UK Hospitality Sector Faces £1 Billion in New Costs from National Insurance Changes
Industry body warns that new employer National Insurance contributions will threaten jobs and businesses in the hospitality sector.
The UK hospitality sector is set to face an additional £1 billion in costs from April, as 774,000 more workers will become eligible for employer National Insurance contributions (NICs).
UKHospitality, which represents thousands of restaurants, hotels, pubs, cafes, and nightclubs, has raised concerns that the changes, part of the government's budget plan announced by Rachel Reeves in October, could lead to job losses and business closures.
The industry currently employs 1.2 million workers who are not subject to employer NICs, but this number will drop significantly as more workers are brought into the scope of the tax.
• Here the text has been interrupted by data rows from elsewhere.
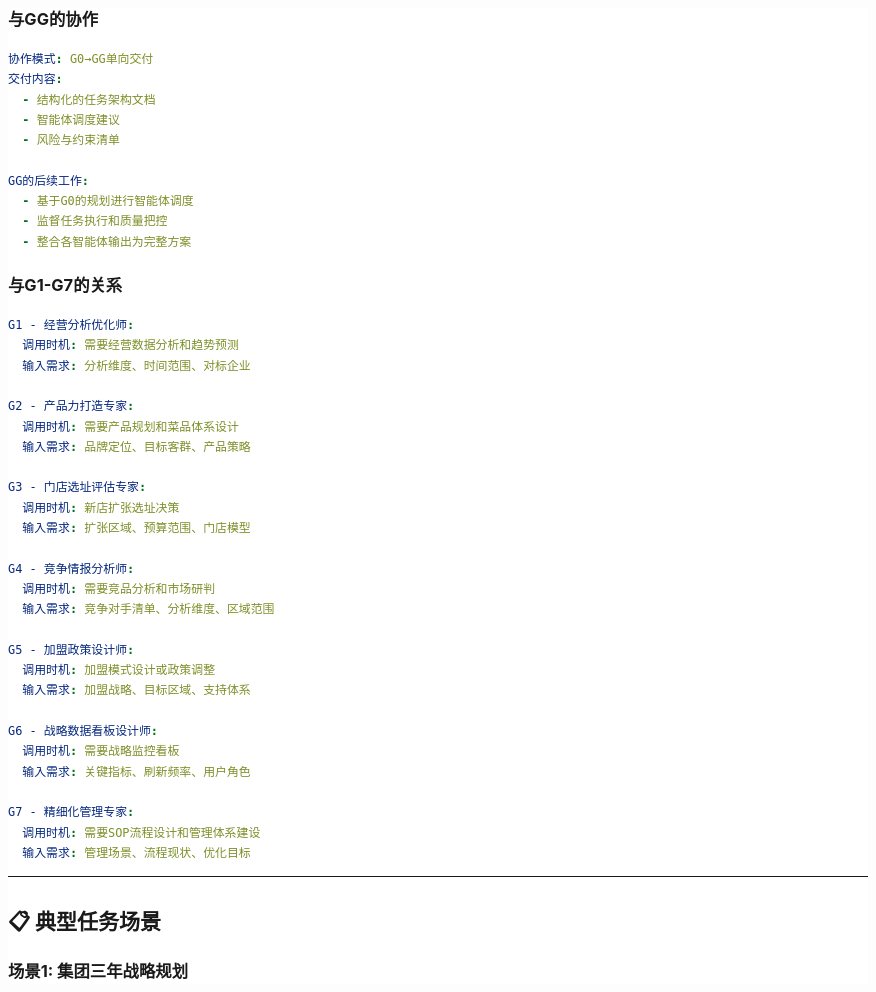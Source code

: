 ### 与GG的协作

```yaml
协作模式: G0→GG单向交付
交付内容:
  - 结构化的任务架构文档
  - 智能体调度建议
  - 风险与约束清单

GG的后续工作:
  - 基于G0的规划进行智能体调度
  - 监督任务执行和质量把控
  - 整合各智能体输出为完整方案
```

### 与G1-G7的关系

```yaml
G1 - 经营分析优化师:
  调用时机: 需要经营数据分析和趋势预测
  输入需求: 分析维度、时间范围、对标企业

G2 - 产品力打造专家:
  调用时机: 需要产品规划和菜品体系设计
  输入需求: 品牌定位、目标客群、产品策略

G3 - 门店选址评估专家:
  调用时机: 新店扩张选址决策
  输入需求: 扩张区域、预算范围、门店模型

G4 - 竞争情报分析师:
  调用时机: 需要竞品分析和市场研判
  输入需求: 竞争对手清单、分析维度、区域范围

G5 - 加盟政策设计师:
  调用时机: 加盟模式设计或政策调整
  输入需求: 加盟战略、目标区域、支持体系

G6 - 战略数据看板设计师:
  调用时机: 需要战略监控看板
  输入需求: 关键指标、刷新频率、用户角色

G7 - 精细化管理专家:
  调用时机: 需要SOP流程设计和管理体系建设
  输入需求: 管理场景、流程现状、优化目标
```

---

## 📋 典型任务场景

### 场景1: 集团三年战略规划
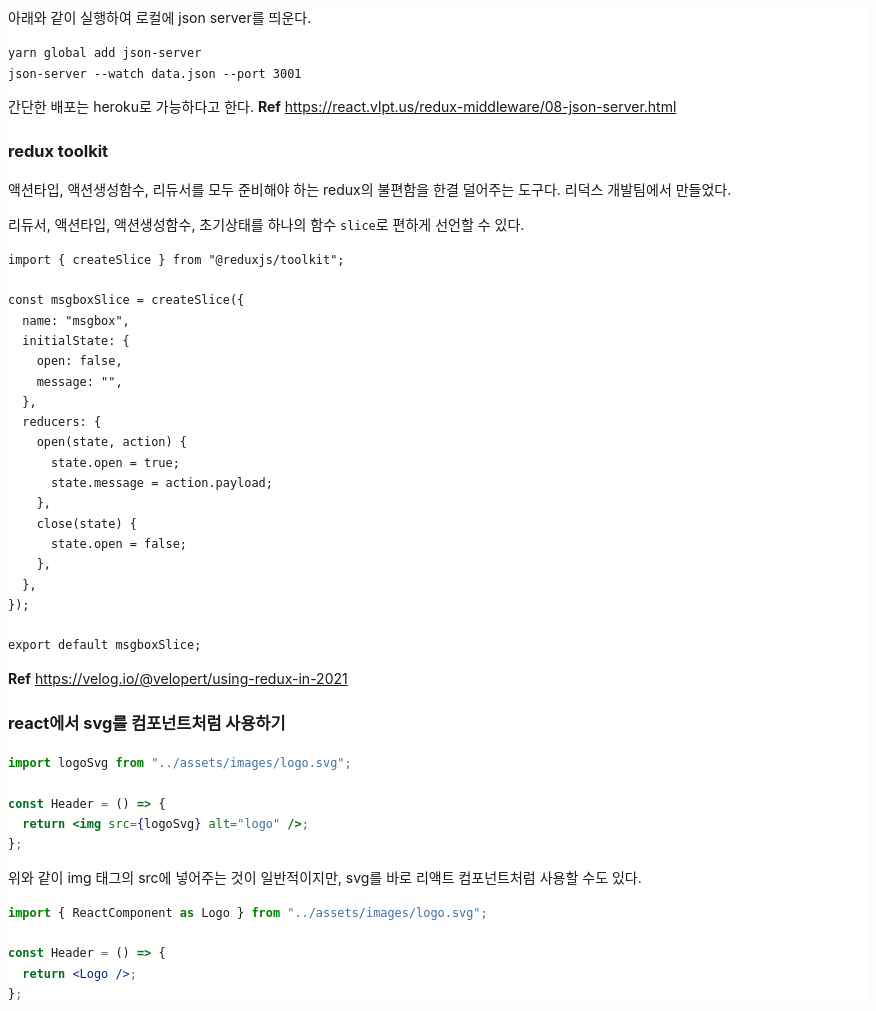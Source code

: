 아래와 같이 실행하여 로컬에 json server를 띄운다.

```shell
yarn global add json-server
json-server --watch data.json --port 3001
```

간단한 배포는 heroku로 가능하다고 한다.
**Ref** https://react.vlpt.us/redux-middleware/08-json-server.html

### redux toolkit

액션타입, 액션생성함수, 리듀서를 모두 준비해야 하는 redux의 불편함을 한결 덜어주는 도구다. 리덕스 개발팀에서 만들었다.

리듀서, 액션타입, 액션생성함수, 초기상태를 하나의 함수 `slice`로 편하게 선언할 수 있다.

```tsx
import { createSlice } from "@reduxjs/toolkit";

const msgboxSlice = createSlice({
  name: "msgbox",
  initialState: {
    open: false,
    message: "",
  },
  reducers: {
    open(state, action) {
      state.open = true;
      state.message = action.payload;
    },
    close(state) {
      state.open = false;
    },
  },
});

export default msgboxSlice;
```

**Ref** https://velog.io/@velopert/using-redux-in-2021

### react에서 svg를 컴포넌트처럼 사용하기

```jsx
import logoSvg from "../assets/images/logo.svg";

const Header = () => {
  return <img src={logoSvg} alt="logo" />;
};
```

위와 같이 img 태그의 src에 넣어주는 것이 일반적이지만, svg를 바로 리액트 컴포넌트처럼 사용할 수도 있다.

```jsx
import { ReactComponent as Logo } from "../assets/images/logo.svg";

const Header = () => {
  return <Logo />;
};
```

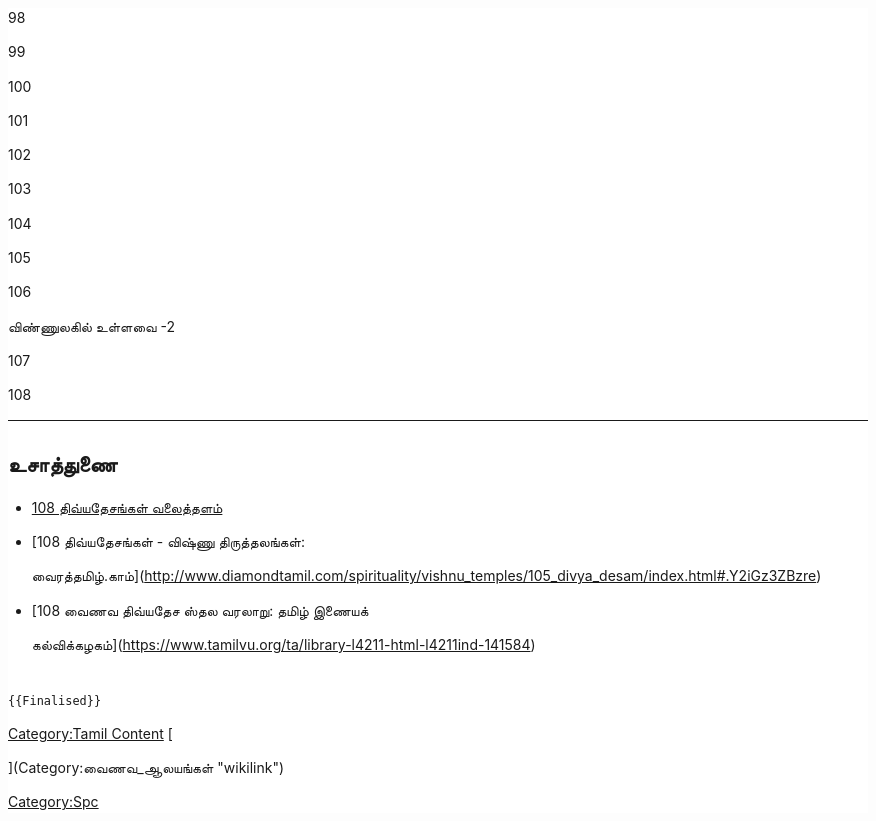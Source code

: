   98

  99

  100

  101

  102

  103

  104

  105

  106

  விண்ணுலகில் உள்ளவை -2

  107

  108

  ------------------------------



## உசாத்துணை



-   [108 திவ்யதேசங்கள் வலைத்தளம்](http://www.108divyadesams.com/)

-   [108 திவ்யதேசங்கள் - விஷ்ணு திருத்தலங்கள்:

    வைரத்தமிழ்.காம்](http://www.diamondtamil.com/spirituality/vishnu_temples/105_divya_desam/index.html#.Y2iGz3ZBzre)

-   [108 வைணவ திவ்யதேச ஸ்தல வரலாறு: தமிழ் இணையக்

    கல்விக்கழகம்](https://www.tamilvu.org/ta/library-l4211-html-l4211ind-141584)



```{=mediawiki}

{{Finalised}}

```

[Category:Tamil Content](Category:Tamil_Content "wikilink") [

](Category:வைணவ_ஆலயங்கள் "wikilink")

[Category:Spc](Category:Spc "wikilink")

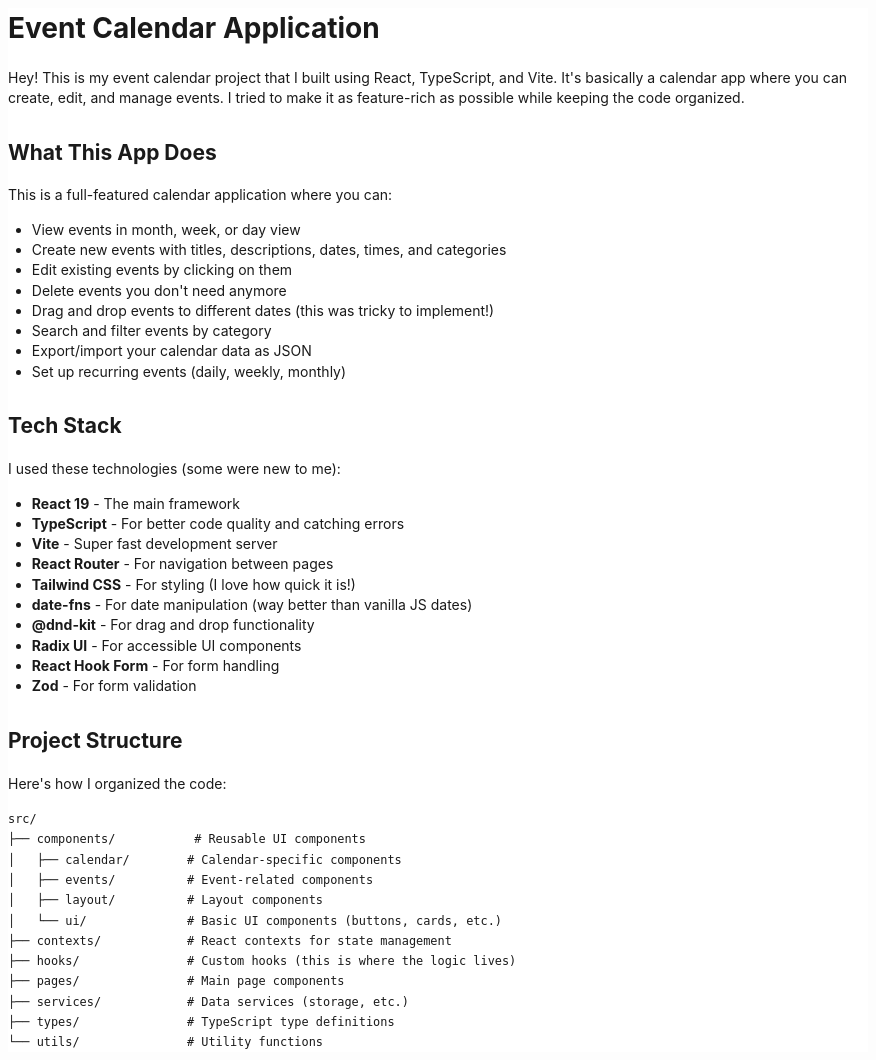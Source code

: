# Event Calendar Application

Hey! This is my event calendar project that I built using React, TypeScript, and Vite. It's basically a calendar app where you can create, edit, and manage events. I tried to make it as feature-rich as possible while keeping the code organized.

## What This App Does

This is a full-featured calendar application where you can:
- View events in month, week, or day view
- Create new events with titles, descriptions, dates, times, and categories
- Edit existing events by clicking on them
- Delete events you don't need anymore
- Drag and drop events to different dates (this was tricky to implement!)
- Search and filter events by category
- Export/import your calendar data as JSON
- Set up recurring events (daily, weekly, monthly)

## Tech Stack

I used these technologies (some were new to me):
- **React 19** - The main framework
- **TypeScript** - For better code quality and catching errors
- **Vite** - Super fast development server
- **React Router** - For navigation between pages
- **Tailwind CSS** - For styling (I love how quick it is!)
- **date-fns** - For date manipulation (way better than vanilla JS dates)
- **@dnd-kit** - For drag and drop functionality
- **Radix UI** - For accessible UI components
- **React Hook Form** - For form handling
- **Zod** - For form validation

## Project Structure

Here's how I organized the code:

```
src/
├── components/           # Reusable UI components
│   ├── calendar/        # Calendar-specific components
│   ├── events/          # Event-related components  
│   ├── layout/          # Layout components
│   └── ui/              # Basic UI components (buttons, cards, etc.)
├── contexts/            # React contexts for state management
├── hooks/               # Custom hooks (this is where the logic lives)
├── pages/               # Main page components
├── services/            # Data services (storage, etc.)
├── types/               # TypeScript type definitions
└── utils/               # Utility functions
```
In addition to the £1 billion cost, businesses will also face rising wage bills, estimated to reach £2.4 billion in April.Kate Nicholls, CEO of UKHospitality, criticized the changes as one of the most regressive tax increases, stating it would have a “devastating impact” on businesses, workers, and communities, especially those in part-time or low-wage jobs.
She highlighted that the new tax would force businesses to abandon investments, cut headcounts, and raise prices to cover the costs.
To mitigate the impact on low-income workers, Nicholls suggested introducing a lower national insurance rate for those earning between £5,000 and £9,100.The concerns of UKHospitality are shared by other industries, including retailers, who have warned that the planned increase in employer NICs could result in job cuts, recruitment freezes, or higher consumer prices.
In a letter to Reeves in November, major retailers like Tesco, Marks & Spencer, and Next raised alarms over a £7 billion increase in annual costs, which they say would be unsustainable.Despite these concerns, a Treasury spokesperson countered that the majority of employers would either see no change or a reduction in their NICs, and emphasized that the government’s measures would support businesses by providing investment opportunities.
The spokesperson also pointed to business rates relief for retail, hospitality, and leisure sectors as part of the government's broader support strategy.To cope with rising labor costs, some large retailers and hospitality chains, including McDonald's and KFC, have already implemented technology such as self-service tills and app-based ordering systems to reduce staffing requirements.
However, smaller businesses with fewer resources to invest in technology are expected to be disproportionately affected by the changes.